WORK REQUIRED >> Return all of the data exactly, with nothing left out but the pictures.

TASK MATERIAL >>
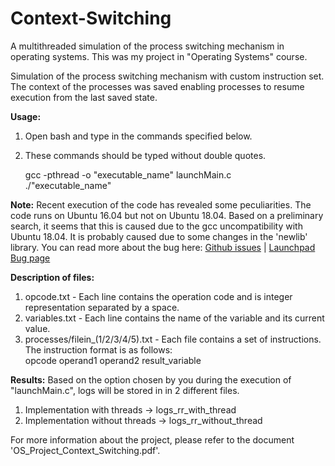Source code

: # Context-Switching
A multithreaded simulation of the process switching mechanism in operating systems. This was my project in "Operating Systems" course.

Simulation of the process switching mechanism with custom instruction set. The context of the processes was saved enabling processes to resume execution from the last saved state.

<strong>Usage:</strong>
1. Open bash and type in the commands specified below.
2. These commands should be typed without double quotes.
    
    gcc -pthread -o "executable_name" launchMain.c <br/>
    ./"executable_name"
    
<strong>Note:</strong> Recent execution of the code has revealed some peculiarities. The code runs on Ubuntu 16.04 but not on Ubuntu 18.04. Based on a preliminary search, it seems that this is caused due to the gcc uncompatibility with Ubuntu 18.04. It is probably caused due to some changes in the 'newlib' library. You can read more about the bug here: [Github issues](https://github.com/travisgoodspeed/md380tools/issues/871) | [Launchpad Bug page](https://bugs.launchpad.net/gcc-arm-embedded/+bug/1772332)

<strong>Description of files:</strong>
1. opcode.txt - Each line contains the operation code and is integer representation separated by a space.
2. variables.txt - Each line contains the name of the variable and its current value.
3. processes/filein_(1/2/3/4/5).txt - Each file contains a set of instructions. <br />
The instruction format is as follows: <br />
opcode operand1 operand2 result_variable

<strong>Results:</strong>
Based on the option chosen by you during the execution of "launchMain.c", logs will be stored in in 2 different files.
1. Implementation with threads -> logs_rr_with_thread
2. Implementation without threads -> logs_rr_without_thread

For more information about the project, please refer to the document 'OS_Project_Context_Switching.pdf'.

PROBLEM SOLUTION >>
Source code

: # Context-Switching
A multithreaded simulation of the process switching mechanism in operating systems. This was my project in "Operating Systems" course.

Simulation of the process switching mechanism with custom instruction set. The context of the processes was saved enabling processes to resume execution from the last saved state.

<strong>Usage:</strong>
1. Open bash and type in the commands specified below.
2. These commands should be typed without double quotes.
    
    gcc -pthread -o "executable_name" launchMain.c <br/>
    ./"executable_name"
    
<strong>Note:</strong> Recent execution of the code has revealed some peculiarities. The code runs on Ubuntu 16.04 but not on Ubuntu 18.04. Based on a preliminary search, it seems that this is caused due to the gcc uncompatibility with Ubuntu 18.04. It is probably caused due to some changes in the 'newlib' library. You can read more about the bug here: [Github issues](https://github.com/travisgoodspeed/md380tools/issues/871) | [Launchpad Bug page](https://bugs.launchpad.net/gcc-arm-embedded/+bug/1772332)

<strong>Description of files:</strong>
1. opcode.txt - Each line contains the operation code and is integer representation separated by a space.
2. variables.txt - Each line contains the name of the variable and its current value.
3. processes/filein_(1/2/3/4/5).txt - Each file contains a set of instructions. <br />
The instruction format is as follows: <br />
opcode operand1 operand2 result_variable

<strong>Results:</strong>
Based on the option chosen by you during the execution of "launchMain.c", logs will be stored in in 2 different files.
1. Implementation with threads -> logs_rr_with_thread
2. Implementation without threads -> logs_rr_without_thread

For more information about the project, please refer to the document 'OS_Project_Context_Switching.pdf'.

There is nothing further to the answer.